Localizemos a obra historicamente: num momento em que a conjuntura política mundial é
instável, palco de lutas frequentes sendo travadas contra o cerceamento de direitos, não
podemos fechar os olhos para a ousada mensagem da obra dos Wachowsky. Diferente
de Matrix, aqui eles não barateiam filosofias em prol do desenvolvimento da
história, mas moldam toda a arquitetura narrativa, sacrificando até o que
poderia ter de mais complexo e enriquecedor do ponto de vista cinematográfico,
para expandir a legibilidade dessa mensagem à sua audiência.
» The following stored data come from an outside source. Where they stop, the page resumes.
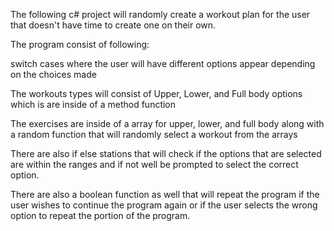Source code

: The following c# project will randomly create a workout plan for the user that doesn't have time to create one on their own.

The program consist of following:

switch cases where the user will have different options appear depending on the choices made

The workouts types will consist of Upper, Lower, and Full body options which is are inside of a method function

The exercises are inside of a array for upper, lower, and full body along with a random function that will randomly select a workout from the arrays

There are also if else stations that will check if the options that are selected are within the ranges and if not well be prompted to select the correct option.

There are also a boolean function as well that will repeat the program if the user wishes to continue the program again or if the user selects the wrong option to repeat the portion of the program.
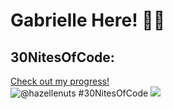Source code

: # Gabrielle Here! 🥨✨

## 30NitesOfCode:
  [Check out my progress!](https://www.codedex.io/@hazellenuts/30-nites-of-code)  
  ![@hazellenuts #30NitesOfCode](https://www.codedex.io/api/petStatus?user=hazellenuts)
![](https://github.com/hazellenuts/hazellenuts/e4d0759d755d16eb5748cafe20c8c041.gif)
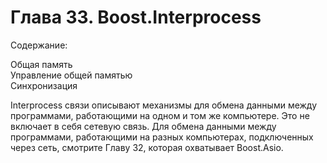 # Глава 33. Boost.Interprocess #

Содержание:

Общая память  
Управление общей памятью  
Синхронизация

Interprocess связи описывают механизмы для обмена данными между программами, работающими на одном и том же компьютере. Это не 
включает в себя сетевую связь. Для обмена данными между программами, работающими на разных компьютерах, подключенных через сеть, 
смотрите Главу 32, которая охватывает Boost.Asio.



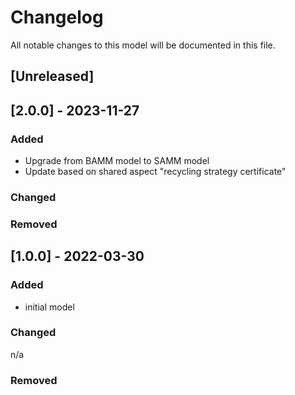 # Changelog
All notable changes to this model will be documented in this file.

## [Unreleased]

## [2.0.0] - 2023-11-27
### Added
- Upgrade from BAMM model to SAMM model
- Update based on shared aspect "recycling strategy certificate"

### Changed

### Removed

## [1.0.0] - 2022-03-30
### Added
- initial model

### Changed
n/a

### Removed
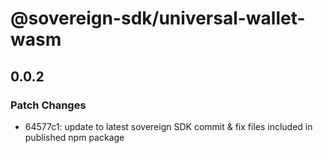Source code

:# @sovereign-sdk/universal-wallet-wasm

## 0.0.2

### Patch Changes

- 64577c1: update to latest sovereign SDK commit & fix files included in published npm package
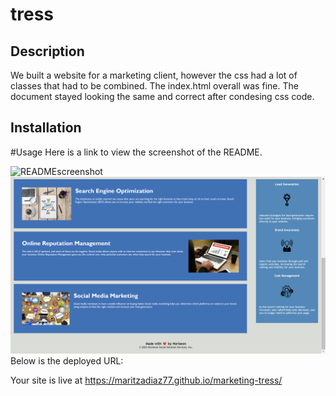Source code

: # tress

## Description

We built a website for a marketing client, however the css had a lot of classes that had to be combined. The index.html overall was fine. The document stayed looking the same and correct after condesing css code.


## Installation

#Usage
Here is a link to view the screenshot of the README.

![READMEscreenshot](./assets/images/website%20-%20Google%20Chrome%2011_15_2023%209_34_03%20PM.png)
![READMEscreenshot](./assets/images/website%20-%20Google%20Chrome%2011_15_2023%209_34_35%20PM.png)
Below is the deployed URL:

Your site is live at https://maritzadiaz77.github.io/marketing-tress/ 
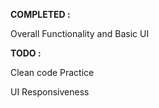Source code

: **COMPLETED :**

Overall Functionality and Basic UI

**TODO :**

Clean code Practice

UI Responsiveness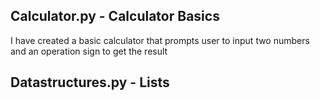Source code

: ## Calculator.py - Calculator Basics
 
I have created a basic calculator that prompts user to input two numbers and an operation sign to get the result

## Datastructures.py - Lists
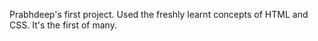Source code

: Prabhdeep's first project. Used the freshly learnt concepts of HTML and CSS. It's the first of many.
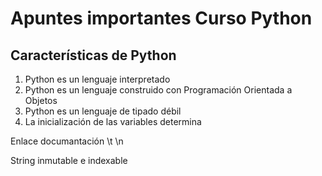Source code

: # Apuntes importantes Curso Python

## Características de Python

1. Python es un lenguaje interpretado
2. Python es un lenguaje construido con Programación Orientada a Objetos
3. Python es un lenguaje de tipado débil
4. La inicialización de las variables determina 

Enlace documantación
\t
\n

String inmutable e indexable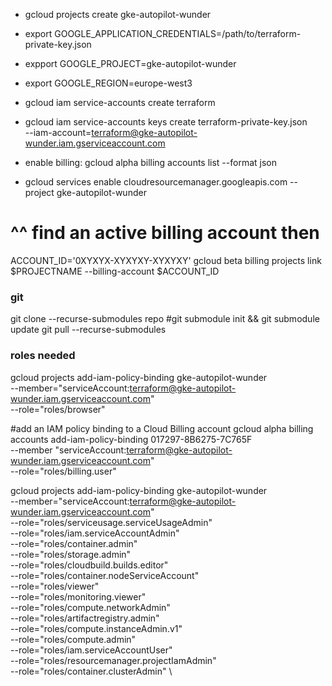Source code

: - gcloud projects create gke-autopilot-wunder
- export GOOGLE_APPLICATION_CREDENTIALS=/path/to/terraform-private-key.json
- expport GOOGLE_PROJECT=gke-autopilot-wunder
- export GOOGLE_REGION=europe-west3
- gcloud iam service-accounts create terraform

- gcloud iam service-accounts keys create terraform-private-key.json \
  --iam-account=terraform@gke-autopilot-wunder.iam.gserviceaccount.com

- enable billing:
  gcloud alpha billing accounts list --format json

- gcloud services enable cloudresourcemanager.googleapis.com --project gke-autopilot-wunder

# ^^ find an active billing account then

ACCOUNT_ID='0XYXYX-XYXYXY-XYXYXY'
gcloud beta billing projects link $PROJECTNAME --billing-account $ACCOUNT_ID

### git

git clone --recurse-submodules repo
#git submodule init && git submodule update
git pull --recurse-submodules

### roles needed

gcloud projects add-iam-policy-binding gke-autopilot-wunder \
 --member="serviceAccount:terraform@gke-autopilot-wunder.iam.gserviceaccount.com" \
 --role="roles/browser"

#add an IAM policy binding to a Cloud Billing account
gcloud alpha billing accounts add-iam-policy-binding 017297-8B6275-7C765F \
 --member "serviceAccount:terraform@gke-autopilot-wunder.iam.gserviceaccount.com" \
 --role="roles/billing.user"

gcloud projects add-iam-policy-binding gke-autopilot-wunder \
 --member="serviceAccount:terraform@gke-autopilot-wunder.iam.gserviceaccount.com" \
 --role="roles/serviceusage.serviceUsageAdmin" \
 --role="roles/iam.serviceAccountAdmin" \
--role="roles/container.admin" \
--role="roles/storage.admin" \
--role="roles/cloudbuild.builds.editor" \
--role="roles/container.nodeServiceAccount" \
--role="roles/viewer" \
--role="roles/monitoring.viewer" \
--role="roles/compute.networkAdmin" \
--role="roles/artifactregistry.admin" \
--role="roles/compute.instanceAdmin.v1" \
--role="roles/compute.admin" \
--role="roles/iam.serviceAccountUser" \
--role="roles/resourcemanager.projectIamAdmin" \
--role="roles/container.clusterAdmin" \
Com muita honestidade, A viagem exemplifica o exercício de coragem que propõe a
seu espectador.
8 comentários:
Na mira para assistir.
Ótimos comentários Cleidson.
Abs!
Obrigado Rodrigo, assista, vale muito a pena. Abração!
Como já disse em outro momento repito que vc escreve divinamente. Amo seus textos,são sempre muito empolgantes.Parabéns!!! Sobre o filme, ainda não pude assistir,mas assim que tiver oportunidade irei conferir. Bjks.
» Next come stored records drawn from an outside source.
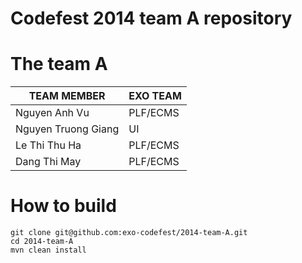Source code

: Codefest 2014 team A repository
===========

# The team A


TEAM MEMBER | EXO TEAM
------------ | ------------- 
Nguyen Anh Vu | PLF/ECMS
Nguyen Truong Giang | UI
Le Thi Thu Ha | PLF/ECMS
Dang Thi May | PLF/ECMS

# How to build

	git clone git@github.com:exo-codefest/2014-team-A.git
	cd 2014-team-A
	mvn clean install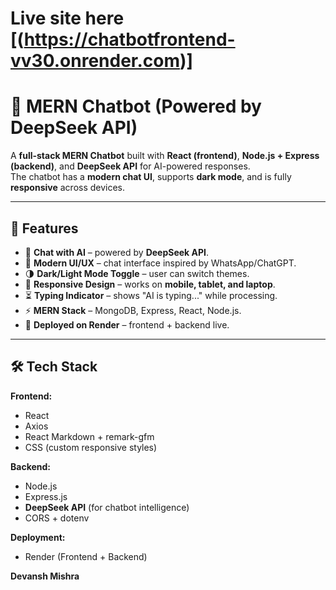 # Live site here [(https://chatbotfrontend-vv30.onrender.com)]

# 🤖 MERN Chatbot (Powered by DeepSeek API)

A **full-stack MERN Chatbot** built with **React (frontend)**, **Node.js + Express (backend)**, and **DeepSeek API** for AI-powered responses.  
The chatbot has a **modern chat UI**, supports **dark mode**, and is fully **responsive** across devices.

---

## 🌟 Features
- 💬 **Chat with AI** – powered by **DeepSeek API**.
- 🎨 **Modern UI/UX** – chat interface inspired by WhatsApp/ChatGPT.
- 🌗 **Dark/Light Mode Toggle** – user can switch themes.
- 📱 **Responsive Design** – works on **mobile, tablet, and laptop**.
- ⏳ **Typing Indicator** – shows "AI is typing..." while processing.
- ⚡ **MERN Stack** – MongoDB, Express, React, Node.js.
- 🚀 **Deployed on Render** – frontend + backend live.

---

## 🛠️ Tech Stack

**Frontend:**
- React
- Axios
- React Markdown + remark-gfm
- CSS (custom responsive styles)

**Backend:**
- Node.js
- Express.js
- **DeepSeek API** (for chatbot intelligence)
- CORS + dotenv

**Deployment:**
- Render (Frontend + Backend)

**Devansh Mishra**


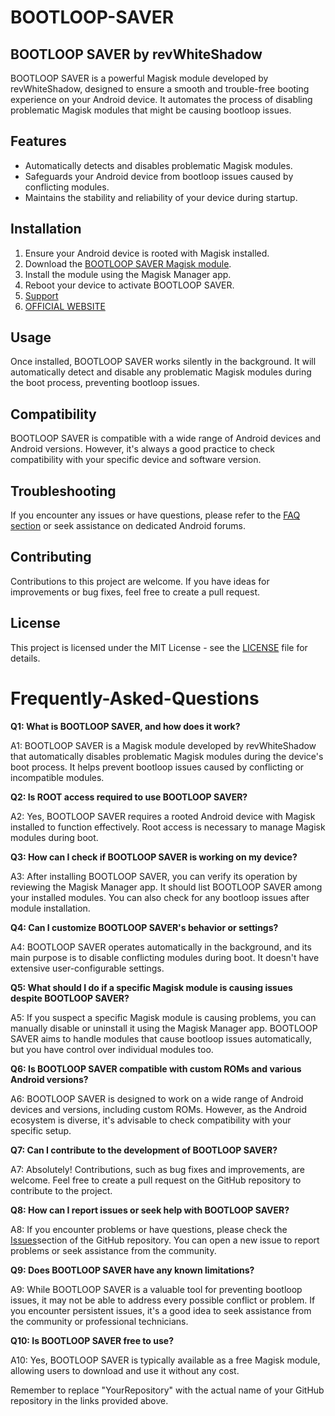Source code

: # BOOTLOOP-SAVER

## BOOTLOOP SAVER by revWhiteShadow

BOOTLOOP SAVER is a powerful Magisk module developed by revWhiteShadow, designed to ensure a smooth and trouble-free booting experience on your Android device. It automates the process of disabling problematic Magisk modules that might be causing bootloop issues.

## Features

- Automatically detects and disables problematic Magisk modules.
- Safeguards your Android device from bootloop issues caused by conflicting modules.
- Maintains the stability and reliability of your device during startup.

## Installation

1. Ensure your Android device is rooted with Magisk installed.
2. Download the [BOOTLOOP SAVER Magisk module](https://www.godtspeed.xyz/2023/08/bootloop-saver-magisk-module.html).
3. Install the module using the Magisk Manager app.
4. Reboot your device to activate BOOTLOOP SAVER.
5. [Support](https://t.me/godTspeed)
6. [OFFICIAL WEBSITE](https://godTspeed.xyz)

## Usage

Once installed, BOOTLOOP SAVER works silently in the background. It will automatically detect and disable any problematic Magisk modules during the boot process, preventing bootloop issues.

## Compatibility

BOOTLOOP SAVER is compatible with a wide range of Android devices and Android versions. However, it's always a good practice to check compatibility with your specific device and software version.

## Troubleshooting

If you encounter any issues or have questions, please refer to the [FAQ section](#Frequently-Asked-Questions) or seek assistance on dedicated Android forums.

## Contributing

Contributions to this project are welcome. If you have ideas for improvements or bug fixes, feel free to create a pull request.

## License

This project is licensed under the MIT License - see the [LICENSE](LICENSE) file for details.


# Frequently-Asked-Questions

**Q1: What is BOOTLOOP SAVER, and how does it work?**

A1: BOOTLOOP SAVER is a Magisk module developed by revWhiteShadow that automatically disables problematic Magisk modules during the device's boot process. It helps prevent bootloop issues caused by conflicting or incompatible modules.

**Q2: Is ROOT access required to use BOOTLOOP SAVER?**

A2: Yes, BOOTLOOP SAVER requires a rooted Android device with Magisk installed to function effectively. Root access is necessary to manage Magisk modules during boot.

**Q3: How can I check if BOOTLOOP SAVER is working on my device?**

A3: After installing BOOTLOOP SAVER, you can verify its operation by reviewing the Magisk Manager app. It should list BOOTLOOP SAVER among your installed modules. You can also check for any bootloop issues after module installation.

**Q4: Can I customize BOOTLOOP SAVER's behavior or settings?**

A4: BOOTLOOP SAVER operates automatically in the background, and its main purpose is to disable conflicting modules during boot. It doesn't have extensive user-configurable settings.

**Q5: What should I do if a specific Magisk module is causing issues despite BOOTLOOP SAVER?**

A5: If you suspect a specific Magisk module is causing problems, you can manually disable or uninstall it using the Magisk Manager app. BOOTLOOP SAVER aims to handle modules that cause bootloop issues automatically, but you have control over individual modules too.

**Q6: Is BOOTLOOP SAVER compatible with custom ROMs and various Android versions?**

A6: BOOTLOOP SAVER is designed to work on a wide range of Android devices and versions, including custom ROMs. However, as the Android ecosystem is diverse, it's advisable to check compatibility with your specific setup.

**Q7: Can I contribute to the development of BOOTLOOP SAVER?**

A7: Absolutely! Contributions, such as bug fixes and improvements, are welcome. Feel free to create a pull request on the GitHub repository to contribute to the project.

**Q8: How can I report issues or seek help with BOOTLOOP SAVER?**

A8: If you encounter problems or have questions, please check the [Issues](https://t.me/godTspeed)section of the GitHub repository. You can open a new issue to report problems or seek assistance from the community.

**Q9: Does BOOTLOOP SAVER have any known limitations?**

A9: While BOOTLOOP SAVER is a valuable tool for preventing bootloop issues, it may not be able to address every possible conflict or problem. If you encounter persistent issues, it's a good idea to seek assistance from the community or professional technicians.

**Q10: Is BOOTLOOP SAVER free to use?**

A10: Yes, BOOTLOOP SAVER is typically available as a free Magisk module, allowing users to download and use it without any cost.

Remember to replace "YourRepository" with the actual name of your GitHub repository in the links provided above.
Obrigado Line, eu quero muito que você assista, tenho certeza de que amarás o filme. Bjuuus!
Não conheço este filme,mas breve irei conferir,então lembrarei de suas observações...Seu texto apresenta as ideias de forma muito clara. Abraçoss.
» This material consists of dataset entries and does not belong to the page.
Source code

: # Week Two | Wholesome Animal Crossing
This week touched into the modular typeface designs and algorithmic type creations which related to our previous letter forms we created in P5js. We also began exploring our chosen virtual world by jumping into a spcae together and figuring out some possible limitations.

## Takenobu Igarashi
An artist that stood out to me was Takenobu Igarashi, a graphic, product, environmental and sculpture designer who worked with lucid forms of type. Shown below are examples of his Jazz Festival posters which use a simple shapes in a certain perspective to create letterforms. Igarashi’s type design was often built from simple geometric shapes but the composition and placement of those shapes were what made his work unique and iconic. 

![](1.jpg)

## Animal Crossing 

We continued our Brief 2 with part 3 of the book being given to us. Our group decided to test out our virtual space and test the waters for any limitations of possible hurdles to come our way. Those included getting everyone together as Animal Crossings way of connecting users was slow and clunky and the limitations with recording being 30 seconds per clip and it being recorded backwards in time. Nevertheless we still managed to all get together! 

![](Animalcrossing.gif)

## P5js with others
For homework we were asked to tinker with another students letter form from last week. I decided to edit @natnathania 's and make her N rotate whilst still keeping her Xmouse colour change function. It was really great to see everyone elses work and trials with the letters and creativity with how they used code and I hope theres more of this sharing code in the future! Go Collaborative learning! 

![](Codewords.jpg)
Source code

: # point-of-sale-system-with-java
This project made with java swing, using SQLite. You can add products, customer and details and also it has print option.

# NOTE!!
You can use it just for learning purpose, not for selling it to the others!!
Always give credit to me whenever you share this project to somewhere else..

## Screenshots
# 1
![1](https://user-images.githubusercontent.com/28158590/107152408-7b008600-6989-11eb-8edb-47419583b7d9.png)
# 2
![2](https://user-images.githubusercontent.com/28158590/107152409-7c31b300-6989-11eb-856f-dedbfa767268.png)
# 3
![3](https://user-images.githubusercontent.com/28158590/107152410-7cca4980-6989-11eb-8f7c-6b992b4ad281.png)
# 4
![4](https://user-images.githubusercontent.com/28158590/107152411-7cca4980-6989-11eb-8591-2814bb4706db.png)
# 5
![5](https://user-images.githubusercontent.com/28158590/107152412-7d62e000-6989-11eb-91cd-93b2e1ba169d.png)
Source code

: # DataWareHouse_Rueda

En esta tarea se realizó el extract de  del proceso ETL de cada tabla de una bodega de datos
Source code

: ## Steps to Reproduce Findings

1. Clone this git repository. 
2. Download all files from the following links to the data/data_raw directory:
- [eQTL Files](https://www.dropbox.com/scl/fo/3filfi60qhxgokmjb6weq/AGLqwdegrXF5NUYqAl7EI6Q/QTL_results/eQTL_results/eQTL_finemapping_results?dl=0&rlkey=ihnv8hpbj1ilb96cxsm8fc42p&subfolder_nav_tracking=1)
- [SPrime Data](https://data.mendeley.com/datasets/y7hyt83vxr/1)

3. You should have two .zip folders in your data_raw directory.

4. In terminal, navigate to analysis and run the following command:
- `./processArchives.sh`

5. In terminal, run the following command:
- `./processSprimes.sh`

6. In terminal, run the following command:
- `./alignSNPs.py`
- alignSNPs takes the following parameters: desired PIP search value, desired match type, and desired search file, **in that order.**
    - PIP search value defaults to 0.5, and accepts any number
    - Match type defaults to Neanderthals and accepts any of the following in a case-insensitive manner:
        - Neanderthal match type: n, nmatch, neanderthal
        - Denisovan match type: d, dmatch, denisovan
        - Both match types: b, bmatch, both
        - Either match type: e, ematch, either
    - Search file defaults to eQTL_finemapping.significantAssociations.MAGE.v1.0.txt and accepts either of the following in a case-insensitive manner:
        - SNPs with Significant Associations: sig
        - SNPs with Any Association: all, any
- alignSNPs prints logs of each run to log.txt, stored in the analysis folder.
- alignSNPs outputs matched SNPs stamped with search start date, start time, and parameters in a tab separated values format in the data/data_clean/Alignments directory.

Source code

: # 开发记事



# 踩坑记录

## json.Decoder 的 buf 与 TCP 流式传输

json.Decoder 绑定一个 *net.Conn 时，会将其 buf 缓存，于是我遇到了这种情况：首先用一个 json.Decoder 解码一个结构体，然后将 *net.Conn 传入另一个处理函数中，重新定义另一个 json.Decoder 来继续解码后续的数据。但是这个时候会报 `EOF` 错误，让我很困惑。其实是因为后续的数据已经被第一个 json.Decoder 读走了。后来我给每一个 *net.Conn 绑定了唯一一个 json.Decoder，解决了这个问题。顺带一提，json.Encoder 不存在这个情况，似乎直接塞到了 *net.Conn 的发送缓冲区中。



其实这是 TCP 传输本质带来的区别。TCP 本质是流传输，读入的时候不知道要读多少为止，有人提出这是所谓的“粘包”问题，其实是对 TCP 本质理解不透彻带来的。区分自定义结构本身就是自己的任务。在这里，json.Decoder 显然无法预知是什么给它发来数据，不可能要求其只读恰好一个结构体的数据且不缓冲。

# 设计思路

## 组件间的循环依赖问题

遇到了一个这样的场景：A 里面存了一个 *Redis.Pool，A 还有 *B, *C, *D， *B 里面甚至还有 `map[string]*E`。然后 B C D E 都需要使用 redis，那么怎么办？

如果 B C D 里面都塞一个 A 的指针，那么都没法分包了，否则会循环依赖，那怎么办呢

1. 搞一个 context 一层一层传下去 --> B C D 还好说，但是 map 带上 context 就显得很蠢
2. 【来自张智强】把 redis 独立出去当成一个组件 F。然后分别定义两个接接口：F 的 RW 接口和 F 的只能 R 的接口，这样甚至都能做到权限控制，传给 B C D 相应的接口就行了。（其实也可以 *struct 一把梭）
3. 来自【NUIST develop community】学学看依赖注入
Gugu, estréia na próxima sexta, dia 11. Assista mesmo, vale muito a pena. E agradeço enormemente o comentário, volte sempre. Abração!
Me parece ser realmente excelente! Este filme tem uma proposta que suponho que seja diferente de tudo o que já vi. É possivel que a iniciativa em suscitar caminhos, hipóteses e dúvidas cause um efeito bem diferenciado do que um filme auto-explicativo. Vou assistir e confirmar! ;D
Ótimo o teu blog!
Abraços
www.cinefreud.com
Oi Renato Hemesath, um prazer ter a sua visita! É realmente um filme invulgar, comparando com o nível dos blockbusters, propõe diversão e reflexões bastante sérias. Espero que se divirta assistindo!
Adorei o seu blog também, já estou te seguindo, abração!